2. Add the Hugging Face token to the .env file.
3. Use the dotenv library to load the token into your application.

**Explanation**
- The `.env` file keeps sensitive information like tokens separate from your codebase.
- `os.getenv()` retrieves the token without hardcoding it in your script.
- `use_auth_token` ensures the Hugging Face API uses the provided token for authentication.

In [None]:
# Check for CUDA, MPS, and fallback to CPU
if torch.cuda.is_available():
    device = torch.device("cuda")
elif torch.backends.mps.is_available():
    device = torch.device("mps")
else:
    device = torch.device("cpu")
print(f"Using device: {device}")

# Hugging Face token and save directory
GEMA_TOKEN = os.getenv("GEMMA_TOKEN")
save_directory = "saved_model"

# Temporary code to prevent issues with forked processes
os.environ["TOKENIZERS_PARALLELISM"] = "false"

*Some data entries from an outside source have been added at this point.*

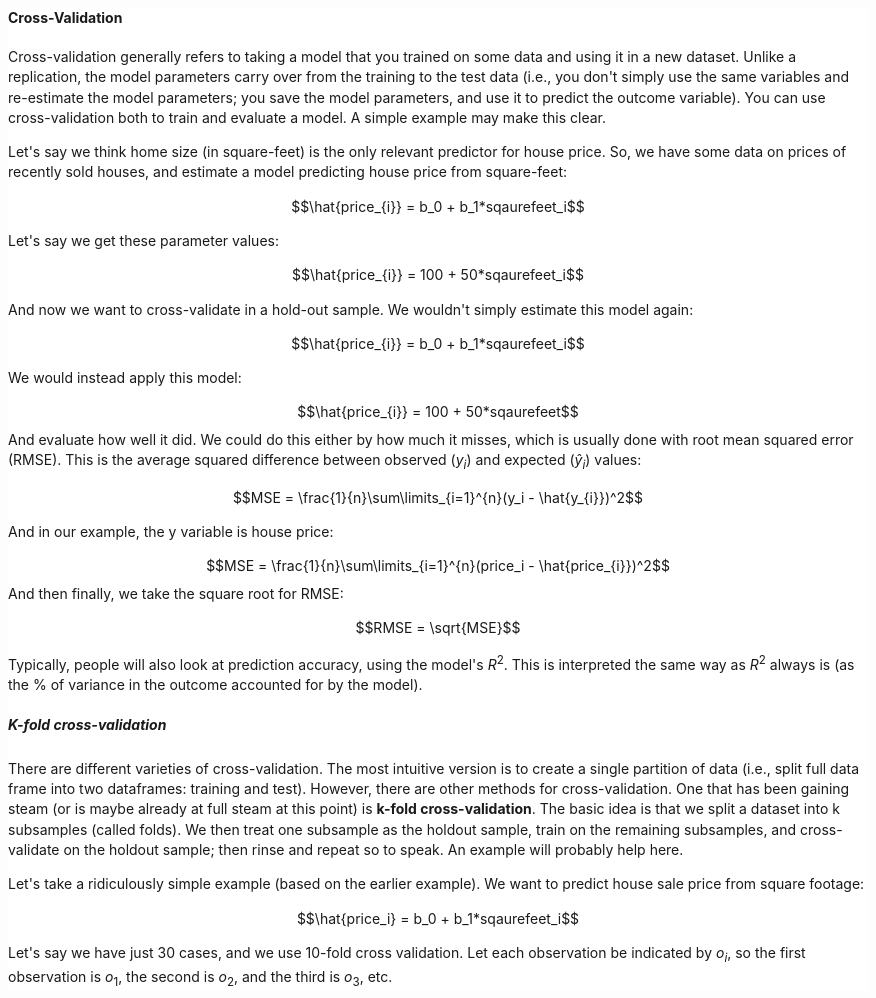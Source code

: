 #### Cross-Validation

Cross-validation generally refers to taking a model that you trained on some data and using it in a new dataset. Unlike a replication, the model parameters carry over from the training to the test data (i.e., you don't simply use the same variables and re-estimate the model parameters; you save the model parameters, and use it to predict the outcome variable). You can use cross-validation both to train and evaluate a model. A simple example may make this clear.

Let's say we think home size (in square-feet) is the only relevant predictor for house price. So, we have some data on prices of recently sold houses, and estimate a model predicting house price from square-feet:

$$\hat{price_{i}} = b_0 + b_1*sqaurefeet_i$$

Let's say we get these parameter values:

$$\hat{price_{i}} = 100 + 50*sqaurefeet_i$$

And now we want to cross-validate in a hold-out sample. We wouldn't simply estimate this model again:

$$\hat{price_{i}} = b_0 + b_1*sqaurefeet_i$$

We would instead apply this model:

$$\hat{price_{i}} = 100 + 50*sqaurefeet$$
And evaluate how well it did. We could do this either by how much it misses, which is usually done with root mean squared error (RMSE). This is the average squared difference between observed ($y_i$) and expected ($\hat{y}_i$) values:

$$MSE = \frac{1}{n}\sum\limits_{i=1}^{n}(y_i - \hat{y_{i}})^2$$

And in our example, the y variable is house price:

$$MSE = \frac{1}{n}\sum\limits_{i=1}^{n}(price_i - \hat{price_{i}})^2$$
And then finally, we take the square root for RMSE:

$$RMSE = \sqrt{MSE}$$

Typically, people will also look at prediction accuracy, using the model's $R^2$. This is interpreted the same way as $R^2$ always is (as the % of variance in the outcome accounted for by the model).


##### K-fold cross-validation

There are different varieties of cross-validation. The most intuitive version is to create a single partition of data (i.e., split full data frame into two dataframes: training and test). However, there are other methods for cross-validation. One that has been gaining steam (or is maybe already at full steam at this point) is **k-fold cross-validation**. The basic idea is that we split a dataset into k subsamples (called folds). We then treat one subsample as the holdout sample, train on the remaining subsamples, and cross-validate on the holdout sample; then rinse and repeat so to speak. An example will probably help here.

Let's take a ridiculously simple example (based on the earlier example). We want to predict house sale price from square footage:

$$\hat{price_i} = b_0 + b_1*sqaurefeet_i$$

Let's say we have just 30 cases, and we use 10-fold cross validation. Let each observation be indicated by $o_i$, so the first observation is $o_1$, the second is $o_2$, and the third is $o_3$, etc.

# Try loading the model and tokenizer
try:
    print("Attempting to load the model from the saved directory...")
    loaded_model = AutoModelForCausalLM.from_pretrained(save_directory).to(device)
    loaded_tokenizer = AutoTokenizer.from_pretrained(save_directory)
    print("Model and tokenizer loaded successfully from the saved directory.")
except Exception as e:
    print(f"Failed to load model from saved directory: {e}")
    print("Downloading model and tokenizer from Hugging Face...")
    
    # Download and save the model and tokenizer
    loaded_tokenizer = AutoTokenizer.from_pretrained("google/gemma-2-9b-it", use_auth_token=GEMA_TOKEN)
    loaded_model = AutoModelForCausalLM.from_pretrained(
        "google/gemma-2-9b-it",
        torch_dtype=torch.float32,
        use_auth_token=GEMA_TOKEN
    ).to(device)

    # Save to the directory
    loaded_model.save_pretrained(save_directory)
    loaded_tokenizer.save_pretrained(save_directory)
    print("Model and tokenizer downloaded and saved successfully.")

# Test functionality
sample_text = "Once upon a time"
inputs = loaded_tokenizer(sample_text, return_tensors="pt").to(device)
outputs = loaded_model.generate(inputs["input_ids"])
print(loaded_tokenizer.decode(outputs[0], skip_special_tokens=True))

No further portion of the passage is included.